* [WHAT THE EXERCISE ASKS] The result should be every line in the data below that carries the string "import".
*** Opening of RECORDS TO PROCESS ***
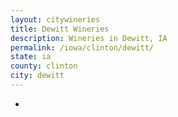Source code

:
 ```yaml
---
layout: citywineries
title: Dewitt Wineries
description: Wineries in Dewitt, IA
permalink: /iowa/clinton/dewitt/
state: ia
county: clinton
city: dewitt
---
```

-
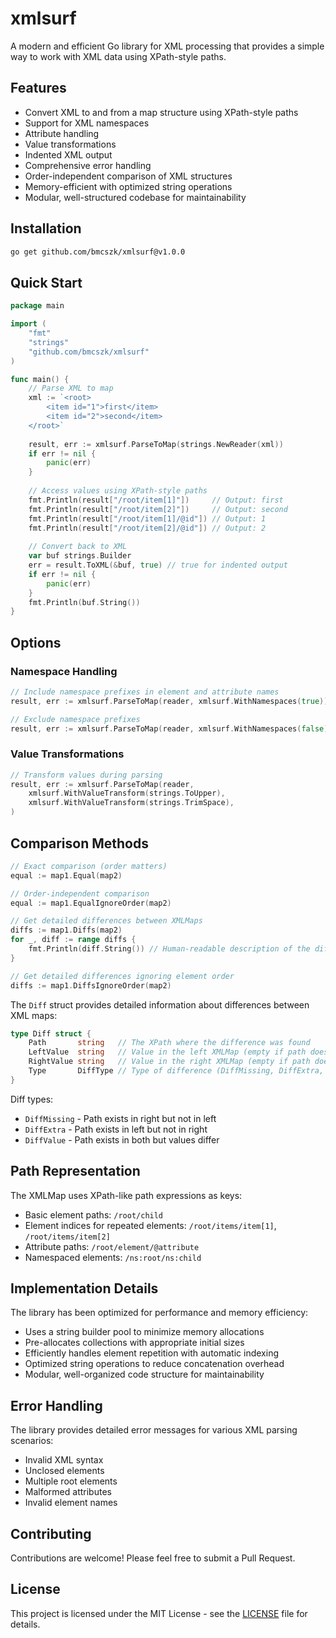 # xmlsurf

A modern and efficient Go library for XML processing that provides a simple way to work with XML data using XPath-style paths.

## Features

- Convert XML to and from a map structure using XPath-style paths
- Support for XML namespaces
- Attribute handling
- Value transformations
- Indented XML output
- Comprehensive error handling
- Order-independent comparison of XML structures
- Memory-efficient with optimized string operations
- Modular, well-structured codebase for maintainability

## Installation

```bash
go get github.com/bmcszk/xmlsurf@v1.0.0
```

## Quick Start

```go
package main

import (
    "fmt"
    "strings"
    "github.com/bmcszk/xmlsurf"
)

func main() {
    // Parse XML to map
    xml := `<root>
        <item id="1">first</item>
        <item id="2">second</item>
    </root>`
    
    result, err := xmlsurf.ParseToMap(strings.NewReader(xml))
    if err != nil {
        panic(err)
    }
    
    // Access values using XPath-style paths
    fmt.Println(result["/root/item[1]"])     // Output: first
    fmt.Println(result["/root/item[2]"])     // Output: second
    fmt.Println(result["/root/item[1]/@id"]) // Output: 1
    fmt.Println(result["/root/item[2]/@id"]) // Output: 2
    
    // Convert back to XML
    var buf strings.Builder
    err = result.ToXML(&buf, true) // true for indented output
    if err != nil {
        panic(err)
    }
    fmt.Println(buf.String())
}
```

## Options

### Namespace Handling

```go
// Include namespace prefixes in element and attribute names
result, err := xmlsurf.ParseToMap(reader, xmlsurf.WithNamespaces(true))

// Exclude namespace prefixes
result, err := xmlsurf.ParseToMap(reader, xmlsurf.WithNamespaces(false))
```

### Value Transformations

```go
// Transform values during parsing
result, err := xmlsurf.ParseToMap(reader, 
    xmlsurf.WithValueTransform(strings.ToUpper),
    xmlsurf.WithValueTransform(strings.TrimSpace),
)
```

## Comparison Methods

```go
// Exact comparison (order matters)
equal := map1.Equal(map2)

// Order-independent comparison
equal := map1.EqualIgnoreOrder(map2)

// Get detailed differences between XMLMaps
diffs := map1.Diffs(map2)
for _, diff := range diffs {
    fmt.Println(diff.String()) // Human-readable description of the difference
}

// Get detailed differences ignoring element order
diffs := map1.DiffsIgnoreOrder(map2)
```

The `Diff` struct provides detailed information about differences between XML maps:

```go
type Diff struct {
    Path       string   // The XPath where the difference was found
    LeftValue  string   // Value in the left XMLMap (empty if path doesn't exist)
    RightValue string   // Value in the right XMLMap (empty if path doesn't exist)
    Type       DiffType // Type of difference (DiffMissing, DiffExtra, or DiffValue)
}
```

Diff types:
- `DiffMissing` - Path exists in right but not in left
- `DiffExtra` - Path exists in left but not in right
- `DiffValue` - Path exists in both but values differ

## Path Representation

The XMLMap uses XPath-like path expressions as keys:

- Basic element paths: `/root/child`
- Element indices for repeated elements: `/root/items/item[1]`, `/root/items/item[2]`
- Attribute paths: `/root/element/@attribute`
- Namespaced elements: `/ns:root/ns:child`

## Implementation Details

The library has been optimized for performance and memory efficiency:

- Uses a string builder pool to minimize memory allocations
- Pre-allocates collections with appropriate initial sizes
- Efficiently handles element repetition with automatic indexing
- Optimized string operations to reduce concatenation overhead
- Modular, well-organized code structure for maintainability

## Error Handling

The library provides detailed error messages for various XML parsing scenarios:
- Invalid XML syntax
- Unclosed elements
- Multiple root elements
- Malformed attributes
- Invalid element names

## Contributing

Contributions are welcome! Please feel free to submit a Pull Request.

## License

This project is licensed under the MIT License - see the [LICENSE](LICENSE) file for details. 

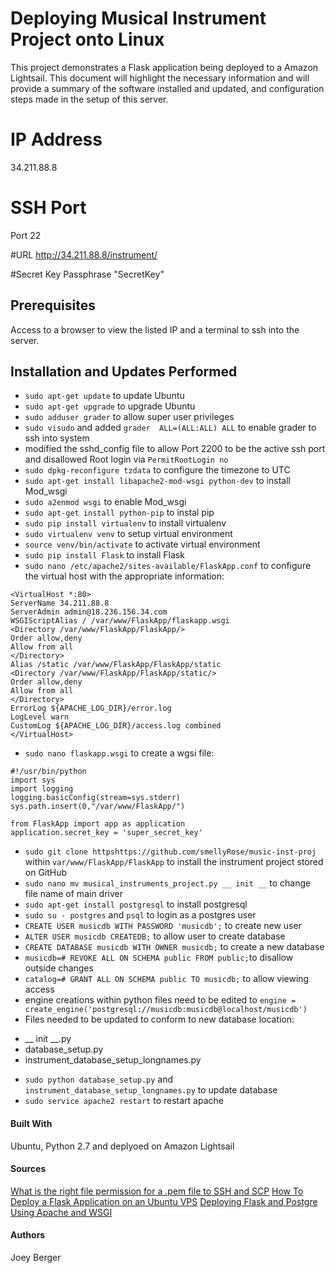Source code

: # Deploying Musical Instrument Project onto Linux
This project demonstrates a Flask application being deployed to a Amazon Lightsail. This document will highlight the necessary information and will provide a summary of the software installed and updated, and configuration steps made in the setup of this server. 

# IP Address
34.211.88.8

# SSH Port
Port 22

#URL 
http://34.211.88.8/instrument/

#Secret Key Passphrase
"SecretKey"

## Prerequisites
Access to a browser to view the listed IP and a terminal to ssh into the server.

## Installation and Updates Performed
* `sudo apt-get update` to update Ubuntu
* `sudo apt-get upgrade` to upgrade Ubuntu
* `sudo adduser grader` to allow super user privileges
* `sudo visudo` and added `grader  ALL=(ALL:ALL) ALL` to enable grader to ssh into system
* modified the sshd_config file to allow Port 2200 to be the active ssh port and disallowed Root login via `PermitRootLogin no`
* `sudo dpkg-reconfigure tzdata` to configure the timezone to UTC
* `sudo apt-get install libapache2-mod-wsgi python-dev` to install Mod_wsgi
* `sudo a2enmod wsgi` to enable Mod_wsgi
* `sudo apt-get install python-pip` to instal pip
* `sudo pip install virtualenv` to install virtualenv
* `sudo virtualenv venv` to setup virtual environment
* `source venv/bin/activate` to activate virtual environment
* `sudo pip install Flask` to install Flask
* `sudo nano /etc/apache2/sites-available/FlaskApp.conf` to configure the virtual host with the appropriate information:
```
<VirtualHost *:80>
ServerName 34.211.88.8
ServerAdmin admin@18.236.156.34.com
WSGIScriptAlias / /var/www/FlaskApp/flaskapp.wsgi
<Directory /var/www/FlaskApp/FlaskApp/>
Order allow,deny
Allow from all
</Directory>
Alias /static /var/www/FlaskApp/FlaskApp/static
<Directory /var/www/FlaskApp/FlaskApp/static/>
Order allow,deny
Allow from all
</Directory>
ErrorLog ${APACHE_LOG_DIR}/error.log
LogLevel warn
CustomLog ${APACHE_LOG_DIR}/access.log combined
</VirtualHost>
```
* `sudo nano flaskapp.wsgi` to create a wgsi file:
```
#!/usr/bin/python
import sys
import logging
logging.basicConfig(stream=sys.stderr)
sys.path.insert(0,"/var/www/FlaskApp/")

from FlaskApp import app as application
application.secret_key = 'super_secret_key'
```
* `sudo git clone httpshttps://github.com/smellyRose/music-inst-proj` within `var/www/FlaskApp/FlaskApp` to install the instrument project stored on GitHub
* `sudo nano mv musical_instruments_project.py __ init __` to change file name of main driver
* `sudo apt-get install postgresql` to install postgresql
* `sudo su - postgres` and `psql` to login as a postgres user
* `CREATE USER musicdb WITH PASSWORD 'musicdb';` to create new user
* `ALTER USER musicdb CREATEDB;` to allow user to create database
* `CREATE DATABASE musicdb WITH OWNER musicdb;` to create a new database
* `musicdb=# REVOKE ALL ON SCHEMA public FROM public;`to disallow outside changes
* `catalog=# GRANT ALL ON SCHEMA public TO musicdb;` to allow viewing access
* engine creations within python files need to be edited to `engine = create_engine('postgresql://musicdb:musicdb@localhost/musicdb')`
* Files needed to be updated to conform to new database location:
- __ init __.py   
- database_setup.py
- instrument_database_setup_longnames.py

* `sudo python database_setup.py` and `instrument_database_setup_longnames.py` to update database
* `sudo service apache2 restart` to restart apache
#### Built With
Ubuntu, Python 2.7 and deplyoed on Amazon Lightsail

#### Sources

[What is the right file permission for a .pem file to SSH and SCP](https://unix.stackexchange.com/questions/115838/what-is-the-right-file-permission-for-a-pem-file-to-ssh-and-scp)
[How To Deploy a Flask Application on an Ubuntu VPS](https://www.digitalocean.com/community/tutorials/how-to-deploy-a-flask-application-on-an-ubuntu-vps)
[Deploying Flask and Postgre Using Apache and WSGI](https://knowledge.udacity.com/questions/10055)

#### Authors
Joey Berger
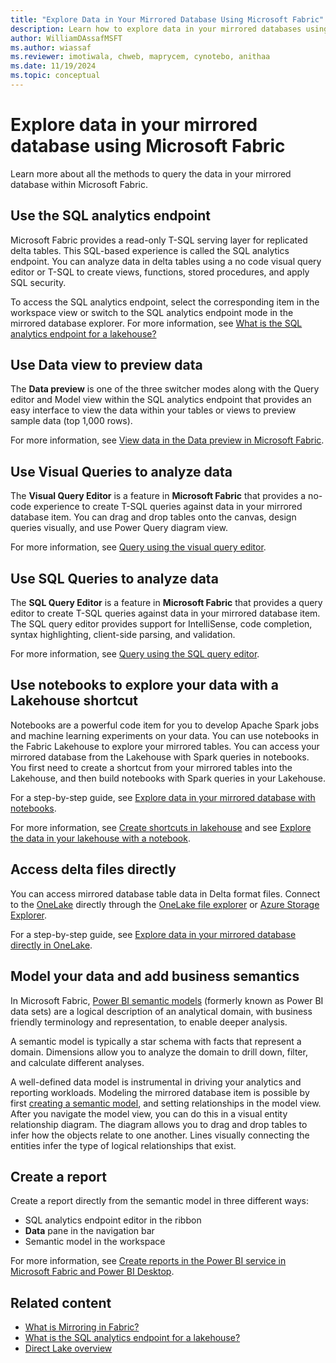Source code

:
 ```yaml
---
title: "Explore Data in Your Mirrored Database Using Microsoft Fabric"
description: Learn how to explore data in your mirrored databases using Microsoft Fabric.
author: WilliamDAssafMSFT
ms.author: wiassaf
ms.reviewer: imotiwala, chweb, maprycem, cynotebo, anithaa
ms.date: 11/19/2024
ms.topic: conceptual
---
```

# Explore data in your mirrored database using Microsoft Fabric

Learn more about all the methods to query the data in your mirrored database within Microsoft Fabric.

## Use the SQL analytics endpoint

Microsoft Fabric provides a read-only T-SQL serving layer for replicated delta tables. This SQL-based experience is called the SQL analytics endpoint. You can analyze data in delta tables using a no code visual query editor or T-SQL to create views, functions, stored procedures, and apply SQL security.

To access the SQL analytics endpoint, select the corresponding item in the workspace view or switch to the SQL analytics endpoint mode in the mirrored database explorer. For more information, see [What is the SQL analytics endpoint for a lakehouse?](../data-engineering/lakehouse-sql-analytics-endpoint.md)

## Use Data view to preview data

The **Data preview** is one of the three switcher modes along with the Query editor and Model view within the SQL analytics endpoint that provides an easy interface to view the data within your tables or views to preview sample data (top 1,000 rows).

For more information, see [View data in the Data preview in Microsoft Fabric](../data-warehouse/data-preview.md).

## Use Visual Queries to analyze data

The **Visual Query Editor** is a feature in **Microsoft Fabric** that provides a no-code experience to create T-SQL queries against data in your mirrored database item. You can drag and drop tables onto the canvas, design queries visually, and use Power Query diagram view.

For more information, see [Query using the visual query editor](../data-warehouse/visual-query-editor.md).

## Use SQL Queries to analyze data

The **SQL Query Editor** is a feature in **Microsoft Fabric** that provides a query editor to create T-SQL queries against data in your mirrored database item. The SQL query editor provides support for IntelliSense, code completion, syntax highlighting, client-side parsing, and validation.

For more information, see [Query using the SQL query editor](../data-warehouse/sql-query-editor.md).

## Use notebooks to explore your data with a Lakehouse shortcut

Notebooks are a powerful code item for you to develop Apache Spark jobs and machine learning experiments on your data. You can use notebooks in the Fabric Lakehouse to explore your mirrored tables. You can access your mirrored database from the Lakehouse with Spark queries in notebooks. You first need to create a shortcut from your mirrored tables into the Lakehouse, and then build notebooks with Spark queries in your Lakehouse.

For a step-by-step guide, see [Explore data in your mirrored database with notebooks](../mirroring/explore-onelake-shortcut.md).

For more information, see [Create shortcuts in lakehouse](../data-engineering/lakehouse-shortcuts.md) and see [Explore the data in your lakehouse with a notebook](../data-engineering/lakehouse-notebook-explore.md).

## Access delta files directly

You can access mirrored database table data in Delta format files. Connect to the [OneLake](../onelake/onelake-overview.md) directly through the [OneLake file explorer](../onelake/onelake-file-explorer.md) or [Azure Storage Explorer](../onelake/onelake-azure-storage-explorer.md).

For a step-by-step guide, see [Explore data in your mirrored database directly in OneLake](../mirroring/explore-data-directly.md).

## Model your data and add business semantics

In Microsoft Fabric, [Power BI semantic models](../data-warehouse/semantic-models.md) (formerly known as Power BI data sets) are a logical description of an analytical domain, with business friendly terminology and representation, to enable deeper analysis. 

A semantic model is typically a star schema with facts that represent a domain. Dimensions allow you to analyze the domain to drill down, filter, and calculate different analyses.

A well-defined data model is instrumental in driving your analytics and reporting workloads. Modeling the mirrored database item is possible by first [creating a semantic model](../../data-warehouse/semantic-models.md#create-a-new-power-bi-semantic-model), and setting relationships in the model view. After you navigate the model view, you can do this in a visual entity relationship diagram. The diagram allows you to drag and drop tables to infer how the objects relate to one another. Lines visually connecting the entities infer the type of logical relationships that exist.

## Create a report

Create a report directly from the semantic model in three different ways:

- SQL analytics endpoint editor in the ribbon
- **Data** pane in the navigation bar
- Semantic model in the workspace

For more information, see [Create reports in the Power BI service in Microsoft Fabric and Power BI Desktop](../data-warehouse/reports-power-bi-service.md).

## Related content

- [What is Mirroring in Fabric?](../mirroring/overview.md)
- [What is the SQL analytics endpoint for a lakehouse?](../data-engineering/lakehouse-sql-analytics-endpoint.md)
- [Direct Lake overview](../fundamentals/direct-lake-overview.md)

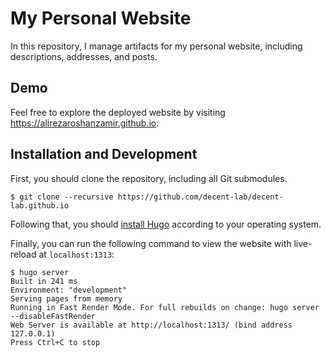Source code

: # My Personal Website
In this repository, I manage artifacts for my personal website, including descriptions, addresses, and posts.

## Demo
Feel free to explore the deployed website by visiting https://alirezaroshanzamir.github.io.

## Installation and Development
First, you should clone the repository, including all Git submodules.

```console
$ git clone --recursive https://github.com/decent-lab/decent-lab.github.io
```

Following that, you should [install Hugo](https://gohugo.io/installation/) according to your operating system.

Finally, you can run the following command to view the website with live-reload at `localhost:1313`:

```console
$ hugo server
Built in 241 ms
Environment: "development"
Serving pages from memory
Running in Fast Render Mode. For full rebuilds on change: hugo server --disableFastRender
Web Server is available at http://localhost:1313/ (bind address 127.0.0.1)
Press Ctrl+C to stop
```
*** Close of RECORDS TO PROCESS ***
* [THE ANSWER]
import (
import sys
import logging
from FlaskApp import app as application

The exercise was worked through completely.